Today’s leaders have forgotten how Europe was built—and worse, they have stopped feeling it as their own cause.
And yet the problem is not external. It is not Russia, China, or even a more distant America. The problem lies within: the self-disengagement of national leaderships from the European vision.
For some time there has been much talk of “European independence,” an extension of “strategic autonomy.”
But the absence of a common foreign and defense policy is not a technical flaw; it is political timidity. What is the point of spending €800 billion on defense if each state continues down its own national path? That is not strategy; it is costly fragmentation.
If we want the Europe of 2040 to be a global, resilient, and free power, three things are needed: political integration, strategic boldness, and a return to our foundational values. If we invest in defense without unity, the only thing we will strengthen is social division—and the populists lying in wait.
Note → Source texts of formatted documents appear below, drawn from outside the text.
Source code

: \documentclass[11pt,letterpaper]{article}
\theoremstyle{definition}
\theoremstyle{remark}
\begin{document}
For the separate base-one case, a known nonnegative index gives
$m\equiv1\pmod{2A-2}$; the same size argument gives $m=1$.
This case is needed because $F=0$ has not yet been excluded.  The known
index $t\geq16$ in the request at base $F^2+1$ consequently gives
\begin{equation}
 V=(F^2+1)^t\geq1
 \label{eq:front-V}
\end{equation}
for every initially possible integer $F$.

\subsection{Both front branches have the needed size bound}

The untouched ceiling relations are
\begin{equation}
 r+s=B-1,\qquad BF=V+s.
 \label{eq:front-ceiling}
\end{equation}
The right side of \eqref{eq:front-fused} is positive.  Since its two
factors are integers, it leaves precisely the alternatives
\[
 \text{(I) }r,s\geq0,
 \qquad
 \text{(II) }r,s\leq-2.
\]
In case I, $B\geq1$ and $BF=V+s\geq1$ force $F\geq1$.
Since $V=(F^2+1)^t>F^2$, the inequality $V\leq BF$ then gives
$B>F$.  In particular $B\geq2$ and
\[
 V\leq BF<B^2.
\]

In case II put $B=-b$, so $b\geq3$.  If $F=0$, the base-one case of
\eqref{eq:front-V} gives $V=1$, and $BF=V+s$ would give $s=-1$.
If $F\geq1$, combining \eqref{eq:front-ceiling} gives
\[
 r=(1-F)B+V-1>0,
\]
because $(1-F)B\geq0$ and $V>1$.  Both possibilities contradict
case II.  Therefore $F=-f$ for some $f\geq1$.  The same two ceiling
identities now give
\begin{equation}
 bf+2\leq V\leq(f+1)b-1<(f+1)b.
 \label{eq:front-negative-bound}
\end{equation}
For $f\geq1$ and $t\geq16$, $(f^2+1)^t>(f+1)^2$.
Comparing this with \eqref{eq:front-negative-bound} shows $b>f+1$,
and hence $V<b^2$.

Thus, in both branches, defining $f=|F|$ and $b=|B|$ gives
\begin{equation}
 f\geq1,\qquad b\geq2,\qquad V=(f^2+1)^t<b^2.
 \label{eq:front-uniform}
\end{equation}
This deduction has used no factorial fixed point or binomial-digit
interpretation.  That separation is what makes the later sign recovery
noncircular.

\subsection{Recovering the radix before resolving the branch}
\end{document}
When, in 2015, I was called upon to manage Europe’s most challenging portfolio—migration, security, and counter-terrorism—I realized something deeper: the problem was not a lack of expertise; it was a lack of will. Member states did not want to share responsibility—or information. There was no solidarity. There was no empathy. There was only national egoism. The enemy did not come from outside; we carried it within.
History has already warned us. After the 1929 crash, when systems turned inward, the vacuum was filled by nationalism and authoritarianism. Weimar did not fall to an external attack; it collapsed under the disappointment of its own citizens. And today, regrettably, the conditions are reappearing.
Nationalism and populism are the most dangerous mixture in European history—and we see it swelling again.
If we want the Europe of 2040 to be a global, resilient, and free power, three things are needed: political integration, strategic boldness, and a return to our foundational values. Not merely new policies, but a new political ethos.
Either we will save Europe with boldness, or we will watch its disintegration in silence.
I harbor no illusions: inertia will not be broken easily. Only a deeper crisis may awaken consciences. But a leader is not one who waits for the crisis to act; a leader sees it coming and mobilizes the future before the past devours it.
Europe still has time—but not for long.